図1は、無線通信機器である移動体通信端末としてのタブレットコンピュータ1を模式的に示している。このタブレットコンピュータ1は、無線通信のためのアンテナシステムを持つものであり、正面に画面部を形成するための開口を有する筐体2と、当該開口に位置して画面表示及び/又は操作(タッチパネル方式などの操作)をおこなうための液晶ディスプレイ3とを備えている。また、筐体2内にCPU、メモリ、ハードディスク、無線通信用回路(いずれも図示せず)などが配置されている。
【0014】
このコンピュータ1では、アンテナは損傷防止等のため内蔵型とされており、具体的には、液晶ディスプレイ3にアンテナが設けられている。
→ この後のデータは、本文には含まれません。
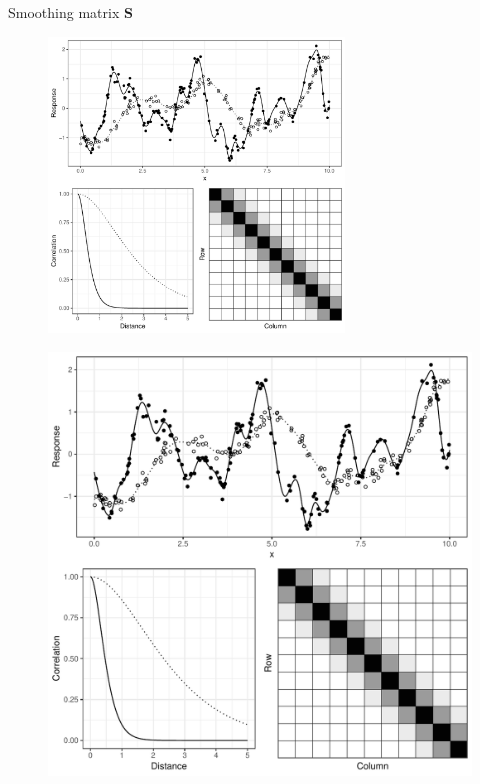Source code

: \documentclass{beamer}
\begin{document}
\begin{frame}{Smoothing matrix $\bm{S}$}
  \begin{figure}[h]
    \begin{center}
      \includegraphics[width=0.7\textwidth, trim={0 9cm 0 0}, clip]{figures/smooth_corr.pdf}
    \end{center}
  \end{figure}
    \begin{figure}[h]
    \begin{center}
      \includegraphics[height=0.4\textheight, trim={9cm 0 0 9cm}, clip]{figures/smooth_corr.pdf}
    \end{center}
  \end{figure}
\end{frame}
\end{document}
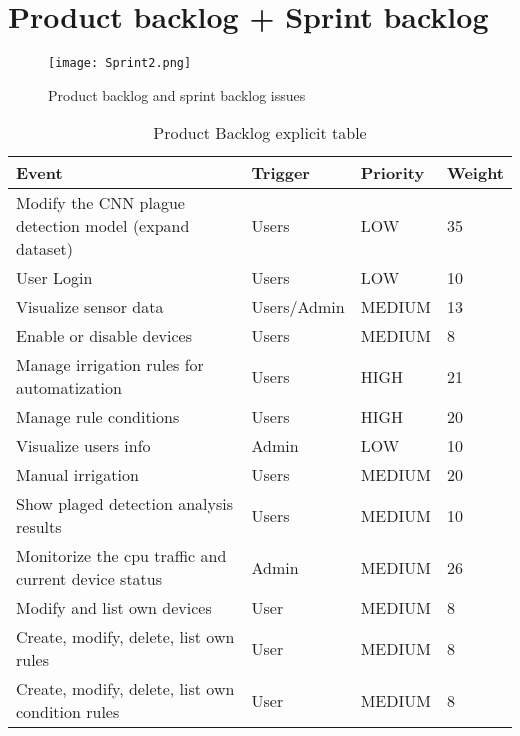 \documentclass[11pt,a4paper]{article}
\begin{document}
\section{Product backlog + Sprint backlog}
\begin{figure}[hbtp]
\centering
\texttt{[image: Sprint2.png]}
\caption{Product backlog and sprint backlog issues}
\end{figure}
\newpage
\begin{table}[htbp]
\begin{tabular}{|l|l|l|l|} 
\hline
Event                                                & Trigger     & Priority & Weight \\ \hline \hline
Modify the CNN plague detection model (expand dataset) & Users       & LOW     & 35  \\ \hline
User Login                                             & Users       & LOW   & 10  \\ \hline              
Visualize sensor data                                & Users/Admin & MEDIUM   & 13     \\ \hline
Enable or disable devices                            & Users       & MEDIUM   & 8      \\ \hline
Manage irrigation rules for automatization           & Users       & HIGH   & 21      \\ \hline
Manage rule conditions                               & Users       & HIGH   & 20     \\ \hline
Visualize users info                                 & Admin       & LOW      & 10     \\ \hline
Manual irrigation                                    & Users       & MEDIUM   & 20     \\ \hline
Show plaged detection analysis results               & Users       & MEDIUM   & 10     \\ \hline
Monitorize the cpu traffic and current device status & Admin       & MEDIUM   & 26     \\ \hline
Modify and list own devices                          & User        & MEDIUM   & 8      \\ \hline
Create, modify, delete, list own rules               & User        & MEDIUM   & 8      \\ \hline
Create, modify, delete, list own condition rules     & User        & MEDIUM   & 8      \\ \hline
\end{tabular}
\caption{Product Backlog explicit table}
\end{table}
\end{document}
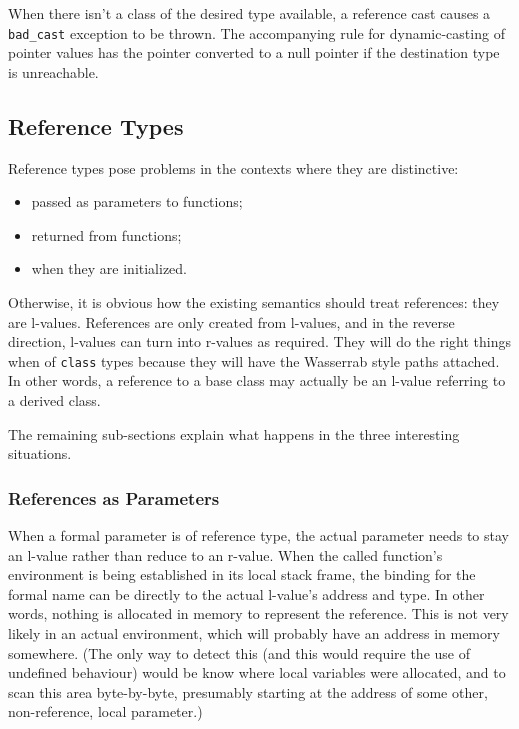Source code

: \documentclass[11pt]{article}
\begin{document}
When there isn't a class of the desired type available, a reference
cast causes a \texttt{bad_cast} exception to be thrown.  The
accompanying rule for dynamic-casting of pointer values has the
pointer converted to a null pointer if the destination type is unreachable.


\subsection{Reference Types}
\label{sec:reftypes}

Reference types pose problems in the contexts where they are
distinctive:
\begin{itemize}
\item passed as parameters to functions;
\item returned from functions;
\item when they are initialized.
\end{itemize}

Otherwise, it is obvious how the existing semantics should treat
references: they are l-values.  References are only created from
l-values, and in the reverse direction, l-values can turn into
r-values as required.  They will do the right things when of
\texttt{class} types because they will have the Wasserrab style paths
attached.  In other words, a reference to a base class may actually be
an l-value referring to a derived class.

The remaining sub-sections explain what happens in the three
interesting situations.



\subsubsection{References as Parameters}

When a formal parameter is of reference type, the actual parameter
needs to stay an l-value rather than reduce to an r-value.  When the
called function's environment is being established in its local stack
frame, the binding for the formal name can be directly to the actual
l-value's address and type.  In other words, nothing is allocated in
memory to represent the reference.  This is not very likely in an
actual environment, which will probably have an address in memory
somewhere.  (The only way to detect this (and this would require the
use of undefined behaviour) would be know where local variables were
allocated, and to scan this area byte-by-byte, presumably starting at
the address of some other, non-reference, local parameter.)
\end{document}
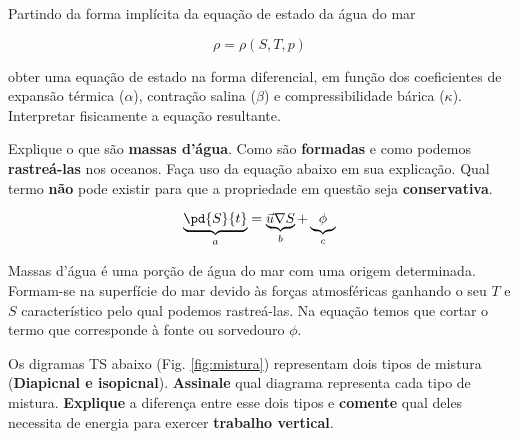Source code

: \begin{questions}
  Partindo da forma implícita da equação de estado da água do mar

  \[
    \rho  =  \rho(S, T, p)
  \]

  obter uma equação de estado na forma diferencial, em função dos coeficientes
  de expansão térmica ($\alpha$), contração salina ($\beta$) e compressibilidade
  bárica ($\kappa$).  Interpretar fisicamente a equação resultante.
\end{questions}

\begin{questions}
\end{questions}



\question[5]
Explique o que são {\bf massas d'água}.  Como são {\bf formadas} e como podemos
{\bf rastreá-las} nos oceanos.  Faça uso da equação abaixo em sua explicação.
Qual termo {\bf não} pode existir para que a propriedade em questão seja
{\bf conservativa}.

\[
  \underbrace{\pd{S}{t}}_a = \underbrace{\vec{u}\nabla S}_b + \underbrace{\phi}_c
\]

\begin{solution}
 Massas d'água é uma porção de água do mar com uma origem determinada.
 Formam-se na superfície do mar devido às forças atmosféricas ganhando o seu $T$
 e $S$ característico pelo qual podemos rastreá-las.  Na equação temos que
 cortar o termo que corresponde à fonte ou sorvedouro $\phi$.
\end{solution}


\question[3]
Os digramas TS abaixo (Fig. \ref{fig:mistura}) representam dois tipos de mistura
({\bf Diapicnal e isopicnal}). {\bf Assinale} qual diagrama representa cada tipo
de mistura.  {\bf Explique} a diferença entre esse dois tipos e {\bf comente}
qual deles necessita de energia para exercer {\bf trabalho vertical}.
図2〜図5に示すように、液晶ディスプレイ3は、液晶パネル4と、その背後に配置されたバックライト5を備え、その他、液晶駆動回路基板(図示せず)を備え、さらに液晶パネル4とバックライト5は、その外縁が、導電体製(金属製)の外枠(フレーム)6によって保持されている。
【0015】
外枠は、液晶パネル4(及びバックライト5)の外縁に沿うように、矩形枠状に形成されており、図5に示すように断面U字状の保持部7と、保持部7の外側方に鍔状に延設された延長部8とを備え、保持部7と延長部8とは一体形成されている。
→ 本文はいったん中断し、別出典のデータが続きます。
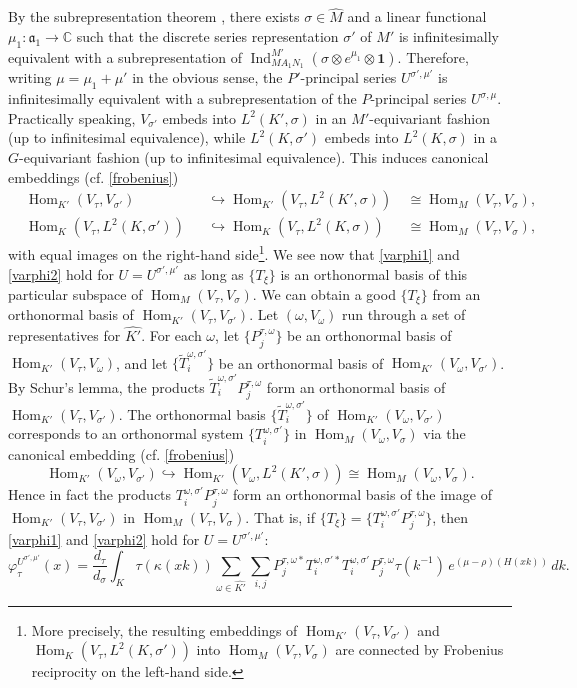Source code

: \documentclass[11pt,oneside]{amsart}
\numberwithin{equation}{section}
\theoremstyle{remark}
\theoremstyle{plain}
\DeclareMathOperator{\Hom}{Hom}
\DeclareMathOperator{\Ind}{Ind}
\newcommand\CC{\mathbb{C}}
\newcommand\mfa{\mathfrak{a}}
\begin{document}
By the subrepresentation theorem \cite[Th.~8.21]{CM}, there exists $\sigma\in\widehat{M}$ and a linear functional $\mu_1:\mfa_1\to\CC$ such that the discrete series representation $\sigma'$ of $M'$ is infinitesimally equivalent with a subrepresentation of $\Ind_{MA_1N_1}^{M'}(\sigma\otimes e^{\mu_1}\otimes\mathbf{1})$. Therefore, writing $\mu=\mu_1+\mu'$ in the obvious sense, the $P'$-principal series $U^{\sigma',\mu'}$ is infinitesimally equivalent with a subrepresentation of the $P$-principal series $U^{\sigma,\mu}$. Practically speaking, $V_{\sigma'}$ embeds into $L^2(K',\sigma)$ in an $M'$-equivariant fashion (up to infinitesimal equivalence), while $L^2(K,\sigma')$ embeds into $L^2(K,\sigma)$ in a $G$-equivariant fashion (up to infinitesimal equivalence). This induces canonical embeddings (cf. \eqref{frobenius})
\[\begin{alignedat}{3}
&\Hom_{K'}(V_\tau,V_{\sigma'})&&\hookrightarrow\Hom_{K'}(V_\tau,L^2(K',\sigma))\ &\cong\Hom_M(V_\tau,V_\sigma),\\
&\Hom_K(V_\tau,L^2(K,\sigma'))&&\hookrightarrow\Hom_K(V_\tau,L^2(K,\sigma))&\cong\Hom_M(V_\tau,V_\sigma),
\end{alignedat}\]
with equal images on the right-hand side\footnote{More precisely, the resulting embeddings of $\Hom_{K'}(V_\tau,V_{\sigma'})$ and $\Hom_K(V_\tau,L^2(K,\sigma'))$ into $\Hom_M(V_\tau,V_\sigma)$ are connected by Frobenius reciprocity on the left-hand side.}. We see now that \eqref{varphi1} and \eqref{varphi2} hold for $U=U^{\sigma',\mu'}$ as long as $\{T_\xi\}$ is an orthonormal basis of this particular subspace of $\Hom_M(V_\tau,V_\sigma)$. We can obtain a good $\{T_\xi\}$ from an orthonormal basis of $\Hom_{K'}(V_\tau,V_{\sigma'})$. Let $(\omega,V_\omega)$ run through a set of representatives for $\widehat{K'}$. For each $\omega$, let $\{P_j^{\tau,\omega}\}$ be an orthonormal basis of $\Hom_{K'}(V_\tau,V_\omega)$, and let $\{\widetilde{T}_i^{\omega,\sigma'}\}$ be an orthonormal basis of $\Hom_{K'}(V_\omega,V_{\sigma'})$. By Schur's lemma, the products $\widetilde{T}_i^{\omega,\sigma'}P_j^{\tau,\omega}$ form an orthonormal basis of 
$\Hom_{K'}(V_\tau,V_{\sigma'})$. The orthonormal basis $\{\widetilde{T}_i^{\omega,\sigma'}\}$ of $\Hom_{K'}(V_\omega,V_{\sigma'})$ corresponds to an orthonormal system $\{T_i^{\omega,\sigma'}\}$ in $\Hom_M(V_\omega,V_\sigma)$ via the canonical embedding (cf. \eqref{frobenius}) 
\[\Hom_{K'}(V_\omega,V_{\sigma'})\hookrightarrow\Hom_{K'}(V_\omega,L^2(K',\sigma))\cong\Hom_M(V_\omega,V_\sigma).\]
Hence in fact the products $T_i^{\omega,\sigma'}P_j^{\tau,\omega}$ form an orthonormal basis of the image of $\Hom_{K'}(V_\tau,V_{\sigma'})$ in $\Hom_M(V_\tau,V_\sigma)$. That is, if $\{T_\xi\}=\{T_i^{\omega,\sigma'}P_j^{\tau,\omega}\}$, then \eqref{varphi1} and \eqref{varphi2} hold for $U=U^{\sigma',\mu'}$:
\begin{equation}\label{Eis2}
\varphi_\tau^{U^{\sigma',\mu'}}(x)=\frac{d_\tau}{d_\sigma}\int_K\tau(\kappa(xk))
\sum_{\omega\in\widehat{K'}}\sum_{i,j}P_j^{\tau,\omega*}T_i^{\omega,\sigma'*}T_i^{\omega,\sigma'}P_j^{\tau,\omega}
\tau(k^{-1})\,e^{(\mu-\rho)(H(xk))}\,dk.
\end{equation}
\end{document}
保持部7は、U字状の形状を持つことで、液晶パネル4及びバックライト5の外縁を表裏両側から挟持状に保持しており、延長部8は、矩形枠状の保持部7の4辺すべてから延設して鍔状となっている。なお、延長部8は、矩形枠外枠6の1辺、2辺又は3辺のみから延設されたものであってもよい。外枠6の2辺にだけ延長部8を形成する場合、対向する2辺に延長部8を形成してもよいし、隣接する2辺に延長部を形成してもよい。
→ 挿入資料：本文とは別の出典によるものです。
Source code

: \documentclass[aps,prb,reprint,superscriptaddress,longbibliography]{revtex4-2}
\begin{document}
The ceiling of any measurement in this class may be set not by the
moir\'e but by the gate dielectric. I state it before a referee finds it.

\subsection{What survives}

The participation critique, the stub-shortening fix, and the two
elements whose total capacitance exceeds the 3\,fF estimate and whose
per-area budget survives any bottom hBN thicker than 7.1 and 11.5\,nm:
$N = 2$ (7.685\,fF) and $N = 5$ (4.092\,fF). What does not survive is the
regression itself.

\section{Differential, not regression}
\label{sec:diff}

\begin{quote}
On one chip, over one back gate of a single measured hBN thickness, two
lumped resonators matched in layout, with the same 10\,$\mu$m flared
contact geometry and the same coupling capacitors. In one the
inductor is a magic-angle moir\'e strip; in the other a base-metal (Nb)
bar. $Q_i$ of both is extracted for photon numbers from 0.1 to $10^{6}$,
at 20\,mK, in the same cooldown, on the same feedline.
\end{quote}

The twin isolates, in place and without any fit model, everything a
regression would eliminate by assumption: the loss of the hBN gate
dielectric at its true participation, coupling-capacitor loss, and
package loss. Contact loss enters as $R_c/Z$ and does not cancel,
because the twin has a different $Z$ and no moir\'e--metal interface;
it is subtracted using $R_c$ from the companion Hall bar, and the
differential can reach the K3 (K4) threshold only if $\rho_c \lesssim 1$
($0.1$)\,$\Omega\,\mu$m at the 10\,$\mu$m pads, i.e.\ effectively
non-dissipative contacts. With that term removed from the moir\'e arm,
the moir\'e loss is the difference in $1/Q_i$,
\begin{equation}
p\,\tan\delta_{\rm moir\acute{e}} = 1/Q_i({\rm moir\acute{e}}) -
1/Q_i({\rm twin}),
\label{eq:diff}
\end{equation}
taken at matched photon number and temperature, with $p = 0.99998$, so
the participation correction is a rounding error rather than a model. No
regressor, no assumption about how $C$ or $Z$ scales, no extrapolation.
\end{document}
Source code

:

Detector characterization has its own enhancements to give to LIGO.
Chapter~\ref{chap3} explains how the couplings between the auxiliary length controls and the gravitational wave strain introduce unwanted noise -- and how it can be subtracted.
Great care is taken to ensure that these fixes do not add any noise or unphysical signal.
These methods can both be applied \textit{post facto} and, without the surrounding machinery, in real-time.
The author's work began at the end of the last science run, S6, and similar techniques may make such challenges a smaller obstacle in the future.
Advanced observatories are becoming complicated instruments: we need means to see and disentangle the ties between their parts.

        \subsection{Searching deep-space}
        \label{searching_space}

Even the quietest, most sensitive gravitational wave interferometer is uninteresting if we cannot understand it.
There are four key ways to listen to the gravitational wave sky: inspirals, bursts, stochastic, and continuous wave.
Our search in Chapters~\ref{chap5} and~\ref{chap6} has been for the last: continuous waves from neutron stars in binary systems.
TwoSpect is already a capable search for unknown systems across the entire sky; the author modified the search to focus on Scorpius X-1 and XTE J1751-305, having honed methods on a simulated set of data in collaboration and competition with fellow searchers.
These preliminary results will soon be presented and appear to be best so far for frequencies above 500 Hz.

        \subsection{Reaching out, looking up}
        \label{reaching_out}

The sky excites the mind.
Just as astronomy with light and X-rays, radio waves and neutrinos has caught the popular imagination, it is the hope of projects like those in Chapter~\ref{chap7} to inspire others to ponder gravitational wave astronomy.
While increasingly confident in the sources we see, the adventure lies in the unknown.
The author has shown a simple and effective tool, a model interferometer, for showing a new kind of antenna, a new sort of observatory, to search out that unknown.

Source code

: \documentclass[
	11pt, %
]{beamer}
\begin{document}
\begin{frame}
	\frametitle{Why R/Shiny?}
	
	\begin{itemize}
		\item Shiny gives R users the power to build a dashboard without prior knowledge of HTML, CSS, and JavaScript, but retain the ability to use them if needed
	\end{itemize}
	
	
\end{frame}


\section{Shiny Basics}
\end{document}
延長部8は、延出量が小さすぎると、アンテナを形成する領域が確保しにくく、延出量が大きすぎると機器が大型化するため、適切な延出量に設定するのがよく、例えば、延長部8は、保持部7から10〜30mm程度延出しているのが好ましく、20mm程度がより好ましい。
【0016】
延長部8には、各所に厚さ方向に貫通するスロットを形成してなるスロットアンテナ10が設けられている。スロットアンテナ10は、延長部8を加工することによって形成されており、外枠6に延長部8を設けておくことで、アンテナ形成のための加工を容易に行うことができる。
具体的には、延長部8を打ち抜き加工することによって、所望の幅・長さのスロット持つスロットアンテナ10を形成できる。スロットアンテナ10のスロットは、例えば、幅4mm、長さ60mmに形成することができる。
【0017】
液晶ディスプレイ3は、導電体製の外枠6の他、導電部材を含んでいるため、実質的に板状の導電体としてみることができる。この液晶ディスプレイ3は、アンテナシステムにおけるグランド板として用いられ、前記アンテナ10はグランド板に直接形成されていることになる。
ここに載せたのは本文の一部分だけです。